Tuesday, May 24, 2011

Ravioli

Once upon a time, at a restaurant, I had some lobster ravioli in some sort of cream-tomato sauce, and it was awesome. I'm not about to spring for lobster at home, but I saw these three-cheese-spinach raviolis at Wegmans, and decided to give them a whirl; it was the sauce I'd loved best, and that I can do a fair approximation of.

There will come a day when I learn to make a cream sauce from scratch, but it is not this day. This is jarred alfredo sauce, most of a pint of baby tomatoes, and fresh sage and thyme from our little herb garden by the back porch.

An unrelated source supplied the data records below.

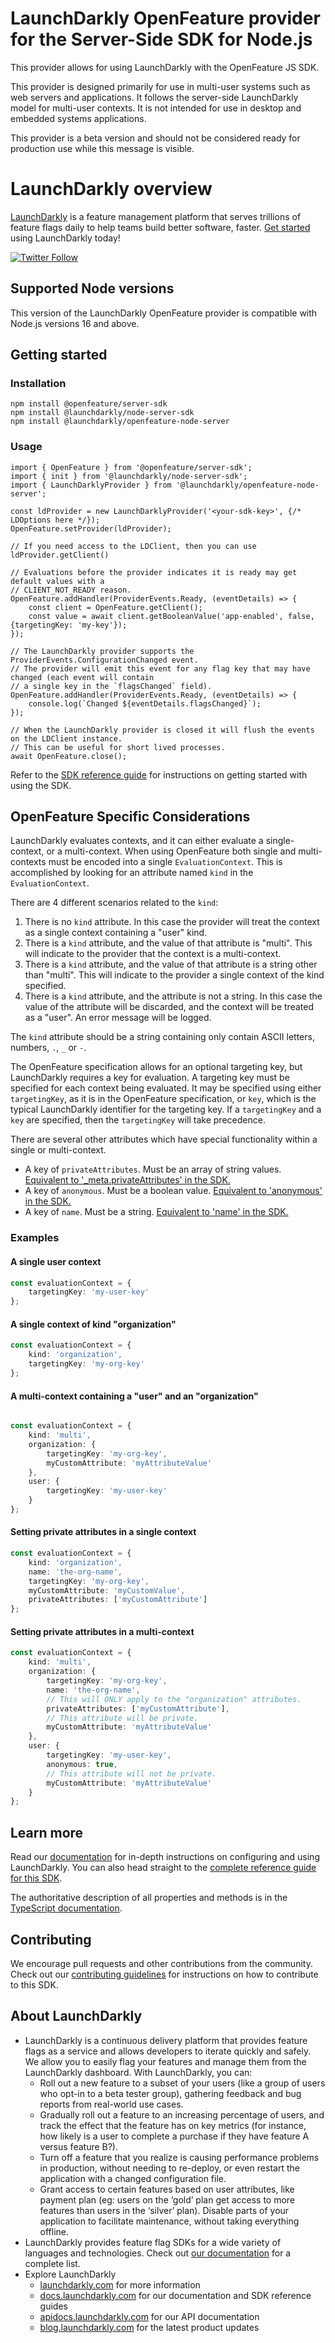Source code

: # LaunchDarkly OpenFeature provider for the Server-Side SDK for Node.js

This provider allows for using LaunchDarkly with the OpenFeature JS SDK.

This provider is designed primarily for use in multi-user systems such as web servers and applications. It follows the server-side LaunchDarkly model for multi-user contexts. It is not intended for use in desktop and embedded systems applications.

This provider is a beta version and should not be considered ready for production use while this message is visible.

# LaunchDarkly overview

[LaunchDarkly](https://www.launchdarkly.com) is a feature management platform that serves trillions of feature flags daily to help teams build better software, faster. [Get started](https://docs.launchdarkly.com/home/getting-started) using LaunchDarkly today!

[![Twitter Follow](https://img.shields.io/twitter/follow/launchdarkly.svg?style=social&label=Follow&maxAge=2592000)](https://twitter.com/intent/follow?screen_name=launchdarkly)

## Supported Node versions

This version of the LaunchDarkly OpenFeature provider is compatible with Node.js versions 16 and above.

## Getting started

### Installation

```
npm install @openfeature/server-sdk
npm install @launchdarkly/node-server-sdk
npm install @launchdarkly/openfeature-node-server
```

### Usage
```
import { OpenFeature } from '@openfeature/server-sdk';
import { init } from '@launchdarkly/node-server-sdk';
import { LaunchDarklyProvider } from '@launchdarkly/openfeature-node-server';

const ldProvider = new LaunchDarklyProvider('<your-sdk-key>', {/* LDOptions here */});
OpenFeature.setProvider(ldProvider);

// If you need access to the LDClient, then you can use ldProvider.getClient()

// Evaluations before the provider indicates it is ready may get default values with a 
// CLIENT_NOT_READY reason.
OpenFeature.addHandler(ProviderEvents.Ready, (eventDetails) => {
    const client = OpenFeature.getClient();
    const value = await client.getBooleanValue('app-enabled', false, {targetingKey: 'my-key'});
});

// The LaunchDarkly provider supports the ProviderEvents.ConfigurationChanged event.
// The provider will emit this event for any flag key that may have changed (each event will contain
// a single key in the `flagsChanged` field).
OpenFeature.addHandler(ProviderEvents.Ready, (eventDetails) => {
    console.log(`Changed ${eventDetails.flagsChanged}`);
});

// When the LaunchDarkly provider is closed it will flush the events on the LDClient instance.
// This can be useful for short lived processes.
await OpenFeature.close();
```

Refer to the [SDK reference guide](https://docs.launchdarkly.com/sdk/server-side/node-js) for instructions on getting started with using the SDK.

## OpenFeature Specific Considerations

LaunchDarkly evaluates contexts, and it can either evaluate a single-context, or a multi-context. When using OpenFeature both single and multi-contexts must be encoded into a single `EvaluationContext`. This is accomplished by looking for an attribute named `kind` in the `EvaluationContext`.

There are 4 different scenarios related to the `kind`:
1. There is no `kind` attribute. In this case the provider will treat the context as a single context containing a "user" kind.
2. There is a `kind` attribute, and the value of that attribute is "multi". This will indicate to the provider that the context is a multi-context.
3. There is a `kind` attribute, and the value of that attribute is a string other than "multi". This will indicate to the provider a single context of the kind specified.
4. There is a `kind` attribute, and the attribute is not a string. In this case the value of the attribute will be discarded, and the context will be treated as a "user". An error message will be logged.

The `kind` attribute should be a string containing only contain ASCII letters, numbers, `.`, `_` or `-`.

The OpenFeature specification allows for an optional targeting key, but LaunchDarkly requires a key for evaluation. A targeting key must be specified for each context being evaluated. It may be specified using either `targetingKey`, as it is in the OpenFeature specification, or `key`, which is the typical LaunchDarkly identifier for the targeting key. If a `targetingKey` and a `key` are specified, then the `targetingKey` will take precedence.

There are several other attributes which have special functionality within a single or multi-context. 
- A key of `privateAttributes`. Must be an array of string values. [Equivalent to '_meta.privateAttributes' in the SDK.](https://launchdarkly.github.io/node-server-sdk/interfaces/_launchdarkly_node_server_sdk_.LDContextMeta.html#privateAttributes)
- A key of `anonymous`. Must be a boolean value.  [Equivalent to 'anonymous' in the SDK.](https://launchdarkly.github.io/node-server-sdk/interfaces/_launchdarkly_node_server_sdk_.LDSingleKindContext.html#anonymous)
- A key of `name`. Must be a string. [Equivalent to 'name' in the SDK.](https://launchdarkly.github.io/node-server-sdk/interfaces/_launchdarkly_node_server_sdk_.LDSingleKindContext.html#name)

### Examples

#### A single user context

```typescript
const evaluationContext = {
    targetingKey: 'my-user-key'
};
```

#### A single context of kind "organization"

```typescript
const evaluationContext = {
    kind: 'organization',
    targetingKey: 'my-org-key'
};
```

#### A multi-context containing a "user" and an "organization"

```typescript

const evaluationContext = {
    kind: 'multi',
    organization: {
        targetingKey: 'my-org-key',
        myCustomAttribute: 'myAttributeValue'
    },
    user: {
        targetingKey: 'my-user-key'
    }
};
```

#### Setting private attributes in a single context

```typescript
const evaluationContext = {
    kind: 'organization',
    name: 'the-org-name',
    targetingKey: 'my-org-key',
    myCustomAttribute: 'myCustomValue',
    privateAttributes: ['myCustomAttribute']
};
```

#### Setting private attributes in a multi-context

```typescript
const evaluationContext = {
    kind: 'multi',
    organization: {
        targetingKey: 'my-org-key',
        name: 'the-org-name',
        // This will ONLY apply to the "organization" attributes.
        privateAttributes: ['myCustomAttribute'],
        // This attribute will be private.
        myCustomAttribute: 'myAttributeValue'
    },
    user: {
        targetingKey: 'my-user-key',
        anonymous: true,
        // This attribute will not be private.
        myCustomAttribute: 'myAttributeValue'
    }
};
```

## Learn more

Read our [documentation](http://docs.launchdarkly.com) for in-depth instructions on configuring and using LaunchDarkly. You can also head straight to the [complete reference guide for this SDK](https://docs.launchdarkly.com/sdk/server-side/node-js).

The authoritative description of all properties and methods is in the [TypeScript documentation](https://launchdarkly.github.io/node-server-sdk/).

## Contributing

We encourage pull requests and other contributions from the community. Check out our [contributing guidelines](CONTRIBUTING.md) for instructions on how to contribute to this SDK.

## About LaunchDarkly

* LaunchDarkly is a continuous delivery platform that provides feature flags as a service and allows developers to iterate quickly and safely. We allow you to easily flag your features and manage them from the LaunchDarkly dashboard.  With LaunchDarkly, you can:
    * Roll out a new feature to a subset of your users (like a group of users who opt-in to a beta tester group), gathering feedback and bug reports from real-world use cases.
    * Gradually roll out a feature to an increasing percentage of users, and track the effect that the feature has on key metrics (for instance, how likely is a user to complete a purchase if they have feature A versus feature B?).
    * Turn off a feature that you realize is causing performance problems in production, without needing to re-deploy, or even restart the application with a changed configuration file.
    * Grant access to certain features based on user attributes, like payment plan (eg: users on the ‘gold’ plan get access to more features than users in the ‘silver’ plan). Disable parts of your application to facilitate maintenance, without taking everything offline.
* LaunchDarkly provides feature flag SDKs for a wide variety of languages and technologies. Check out [our documentation](https://docs.launchdarkly.com/sdk) for a complete list.
* Explore LaunchDarkly
    * [launchdarkly.com](https://www.launchdarkly.com/ "LaunchDarkly Main Website") for more information
    * [docs.launchdarkly.com](https://docs.launchdarkly.com/  "LaunchDarkly Documentation") for our documentation and SDK reference guides
    * [apidocs.launchdarkly.com](https://apidocs.launchdarkly.com/  "LaunchDarkly API Documentation") for our API documentation
    * [blog.launchdarkly.com](https://blog.launchdarkly.com/  "LaunchDarkly Blog Documentation") for the latest product updates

I put the water on to boil, and I put the sauce in the pan, and I turned on the burners, while I set about chopping. At least, I thought I turned on the burners. In actuality, I turned on one burner to boil the water, and on the other I just started spewing gas into the kitchen. It was on low, but it was going for a good five or ten minutes while I screwed around with the washing and chopping. The water came to boiling and I chucked the ravioli into the pot, and the herbs and tomatoes into the sauce, and then I wondered why the sauce wasn't cooking. Jerry said he thought he smelled gas.

I grew up with electric stoves, so ever since cooking on gas I've had this terror of what happens if I do exactly this. When I turn it down, and it goes through the sparker stage, does it spark and ignite the whole shebang? Do we all go up in flames? Well, given that the burner two slots over was already on fire and nothing was igniting, we felt fairly safe just turning it off real fast. I don't remember even hearing the sparks start clicking. Nobody exploded. We opened some windows and let a breeze go through for a minute before turning it on again. I imagine this is not a guaranteed outcome.


Anyway, as a consequence, the raviolis were done well before the sauce was. I had wanted to let the sauce simmer for a while, until the tomatoes exploded and bled into the sauce, and the herbs leached in, but I was hungry, so I just let it bubble for a few minutes and then dumped the raviolis in. I let them cool a few minutes, put them in in some bowls, and washed up while they cooled further, then sprinkled a little grated Parmesan cheese on them and they were ready.

They were delicious. The little one agreed, but only partially. He enjoyed sticking his fork in them and saying, "Mmmm!" but he didn't actually eat many of them.